To establish the plausibility of these assertions, let's generate a collection of perfectly orthogonal variables--just as non-collinear as possible--and a dependent variable that explicitly is determined solely by the first of the explanands (plus a good amount of random error independent of everything else). In R
this can be done (reproducibly, if you wish to experiment) as
set.seed(17)
p <- 5 # Number of explanatory variables
x <- as.matrix(do.call(expand.grid, lapply(as.list(1:p), function(i) c(-1,1))))

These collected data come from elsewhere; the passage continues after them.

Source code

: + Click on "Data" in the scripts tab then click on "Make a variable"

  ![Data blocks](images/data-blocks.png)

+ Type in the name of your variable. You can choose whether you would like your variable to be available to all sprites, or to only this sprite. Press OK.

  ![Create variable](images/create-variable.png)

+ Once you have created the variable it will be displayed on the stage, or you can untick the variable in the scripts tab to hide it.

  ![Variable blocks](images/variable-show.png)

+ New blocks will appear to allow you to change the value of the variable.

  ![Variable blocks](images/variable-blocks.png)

y <- x[,1] + rnorm(2^p, mean=0, sd=2)
It's unimportant that the explanatory variables are binary; what matters is their orthogonality, which we can check to make sure the code is working as expected, which can be done by inspecting their correlations. Indeed, the correlation matrix is interesting: the small coefficients suggest y
has little to do with any of the variables except the first (which is by design) and the off-diagonal zeros confirm the orthogonality of the explanatory variables:
> cor(cbind(x,y))
Var1 Var2 Var3 Var4 Var5 y
Var1 1.00 0.000 0.000 0.000 0.00 0.486
Var2 0.00 1.000 0.000 0.000 0.00 0.088
Var3 0.00 0.000 1.000 0.000 0.00 0.044
Var4 0.00 0.000 0.000 1.000 0.00 -0.014
Var5 0.00 0.000 0.000 0.000 1.00 -0.167
y 0.49 0.088 0.044 -0.014 -0.17 1.000
Let's run a series of regressions, using only the first variable, then the first two, and so on. For brevity and easy comparison, in each one I show only the line for the first variable and the overall F-test:
>temp <- sapply(1:p, function(i) print(summary(lm(y ~ x[, 1:i]))))

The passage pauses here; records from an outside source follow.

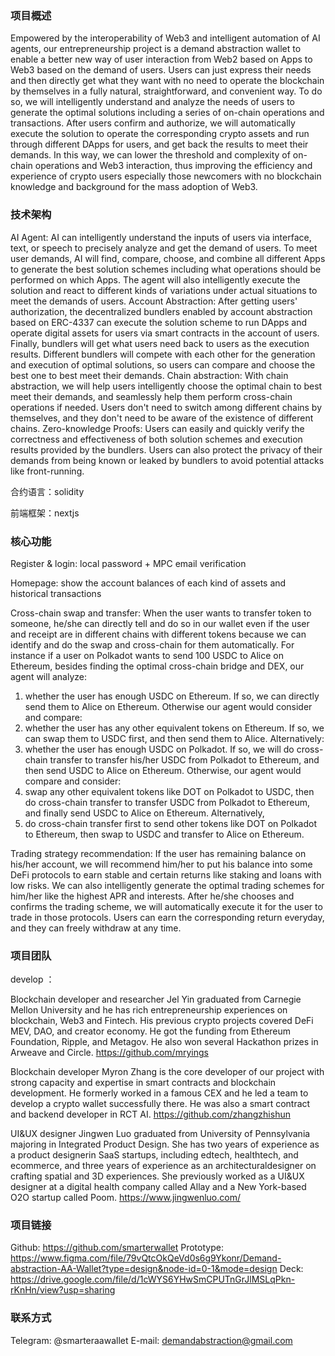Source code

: ### 项目概述

Empowered by the interoperability of Web3 and intelligent automation of AI agents, our entrepreneurship project is a demand abstraction wallet to enable a better new way of user interaction from Web2 based on Apps to Web3 based on the demand of users. Users can just express their needs and then directly get what they want with no need to operate the blockchain by themselves in a fully natural, straightforward, and convenient way. To do so, we will intelligently understand and analyze the needs of users to generate the optimal solutions including a series of on-chain operations and transactions. After users confirm and authorize, we will automatically execute the solution to operate the corresponding crypto assets and run through different DApps for users, and get back the results to meet their demands. In this way, we can lower the threshold and complexity of on-chain operations and Web3 interaction, thus improving the efficiency and experience of crypto users especially those newcomers with no blockchain knowledge and background for the mass adoption of Web3.

### 技术架构

AI Agent: AI can intelligently understand the inputs of users via interface, text, or speech to precisely analyze and get the demand of users. To meet user demands, AI will find, compare, choose, and combine all different Apps to generate the best solution schemes including what operations should be performed on which Apps. The agent will also intelligently execute the solution and react to different kinds of variations under actual situations to meet the demands of users.
Account Abstraction: After getting users' authorization, the decentralized bundlers enabled by account abstraction based on ERC-4337 can execute the solution scheme to run DApps and operate digital assets for users via smart contracts in the account of users. Finally, bundlers will get what users need back to users as the execution results. Different bundlers will compete with each other for the generation and execution of optimal solutions, so users can compare and choose the best one to best meet their demands.
Chain abstraction: With chain abstraction, we will help users intelligently choose the optimal chain to best meet their demands, and seamlessly help them perform cross-chain operations if needed. Users don't need to switch among different chains by themselves, and they don't need to be aware of the existence of different chains.
Zero-knowledge Proofs: Users can easily and quickly verify the correctness and effectiveness of both solution schemes and execution results provided by the bundlers. Users can also protect the privacy of their demands from being known or leaked by bundlers to avoid potential attacks like front-running.

合约语言：solidity

前端框架：nextjs

### 核心功能

Register & login: local password + MPC email verification

Homepage: show the account balances of each kind of assets and historical transactions 

Cross-chain swap and transfer: When the user wants to transfer token to someone, he/she can directly tell and do so in our wallet even if the user and receipt are in different chains with different tokens because we can identify and do the swap and cross-chain for them automatically. For instance if a user on Polkadot wants to send 100 USDC to Alice on Ethereum, besides finding the optimal cross-chain bridge and DEX, our agent will analyze:

1. whether the user has enough USDC on Ethereum. If so, we can directly send them to Alice on Ethereum. Otherwise our agent would consider and compare: 
2. whether the user has any other equivalent tokens on Ethereum. If so, we can swap them to USDC first, and then send them to Alice. Alternatively:
3. whether the user has enough USDC on Polkadot. If so, we will do cross-chain transfer to transfer his/her USDC from Polkadot to Ethereum, and then send USDC to Alice on Ethereum. Otherwise, our agent would compare and consider:
4. swap any other equivalent tokens like DOT on Polkadot to USDC, then do cross-chain transfer to transfer USDC from Polkadot to Ethereum, and finally send USDC to Alice on Ethereum. Alternatively,
5. do cross-chain transfer first to send other tokens like DOT on Polkadot to Ethereum, then swap to USDC and transfer to Alice on Ethereum. 

Trading strategy recommendation: If the user has remaining balance on his/her account, we will recommend him/her to put his balance into some DeFi protocols to earn stable and certain returns like staking and loans with low risks. We can also intelligently generate the optimal trading schemes for him/her like the highest APR and interests. After he/she chooses and confirms the trading scheme, we will automatically execute it for the user to trade in those protocols. Users can earn the corresponding return everyday, and they can freely withdraw at any time. 


### 项目团队

develop ：

Blockchain developer and researcher Jel Yin graduated from Carnegie Mellon University and he has rich entrepreneurship experiences on blockchain, Web3 and Fintech. His previous crypto projects covered DeFi MEV, DAO, and creator economy. He got the funding from Ethereum Foundation, Ripple, and Metagov. He also won several Hackathon prizes in Arweave and Circle. https://github.com/mryings 

Blockchain developer Myron Zhang is the core developer of our project with strong capacity and expertise in smart contracts and blockchain development. He formerly worked in a famous CEX and he led a team to develop a crypto wallet successfully there. He was also a smart contract and backend developer in RCT AI. https://github.com/zhangzhishun 

UI&UX designer Jingwen Luo graduated from University of Pennsylvania majoring in Integrated Product Design. She has two years of experience as a product designerin SaaS startups, including edtech, healthtech, and ecommerce, and three years of experience as an architecturaldesigner on crafting spatial and 3D experiences. She previously worked as a UI&UX designer at a digital health company called Allay and a New York-based O2O startup called Poom.  https://www.jingwenluo.com/

### 项目链接
Github: https://github.com/smarterwallet
Prototype: https://www.figma.com/file/79vQtcOkQeVd0s6g9Ykonr/Demand-abstraction-AA-Wallet?type=design&node-id=0-1&mode=design
Deck: https://drive.google.com/file/d/1cWYS6YHwSmCPUTnGrJlMSLqPkn-rKnHn/view?usp=sharing

### 联系方式
Telegram: @smarteraawallet
E-mail: demandabstraction@gmail.com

# Estimate Std. Error t value Pr(>|t|)
1 x[, 1:i] 0.898 0.294 3.05 0.0048 **
F-statistic: 9.29 on 1 and 30 DF, p-value: 0.00478
2 x[, 1:i]Var1 0.898 0.298 3.01 0.0053 **
F-statistic: 4.68 on 2 and 29 DF, p-value: 0.0173
3 x[, 1:i]Var1 0.8975 0.3029 2.96 0.0062 **
F-statistic: 3.05 on 3 and 28 DF, p-value: 0.0451
4 x[, 1:i]Var1 0.8975 0.3084 2.91 0.0072 **
F-statistic: 2.21 on 4 and 27 DF, p-value: 0.095
5 x[, 1:i]Var1 0.8975 0.3084 2.91 0.0073 **
F-statistic: 1.96 on 5 and 26 DF, p-value: 0.118
Look at how (a) the significance of the first variable barely changes, (a') the first variable remains significant (p < .05) even when adjusting for multiple comparisons (e.g., apply Bonferroni by multiplying the nominal p-value by the number of explanatory variables), (b) the coefficient of the first variable barely changes, but (c) the overall significance grows exponentially, quickly inflating to a non-significant level.

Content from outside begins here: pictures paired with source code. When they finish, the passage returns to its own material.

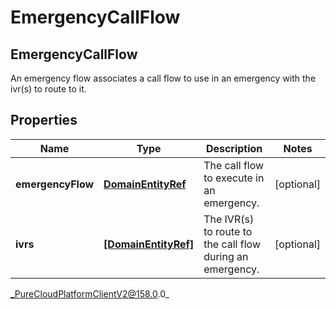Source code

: # EmergencyCallFlow

## EmergencyCallFlow
An emergency flow associates a call flow to use in an emergency with the ivr(s) to route to it.

## Properties

|Name | Type | Description | Notes|
|------------ | ------------- | ------------- | -------------|
| **emergencyFlow** | [**DomainEntityRef**](DomainEntityRef) | The call flow to execute in an emergency. | [optional] |
| **ivrs** | [**[DomainEntityRef]**](DomainEntityRef) | The IVR(s) to route to the call flow during an emergency. | [optional] |



_PureCloudPlatformClientV2@158.0.0_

I interpret this as demonstrating that including explanatory variables that are largely independent of the dependent variable can "mask" the overall p-value of the regression. When the new variables are orthogonal to existing ones and to the dependent variable, they will not change the individual p-values. (The small changes seen here are because the random error added to y
is, by accident, slightly correlated with all the other variables.) One lesson to draw from this is that parsimony is valuable: using as few variables as needed can strengthen the significance of the results.
I am not saying that this is necessarily happening for the dataset in the question, about which little has been disclosed. But knowledge that this masking effect can happen should inform our interpretation of the results as well as our strategies for variable selection and model building.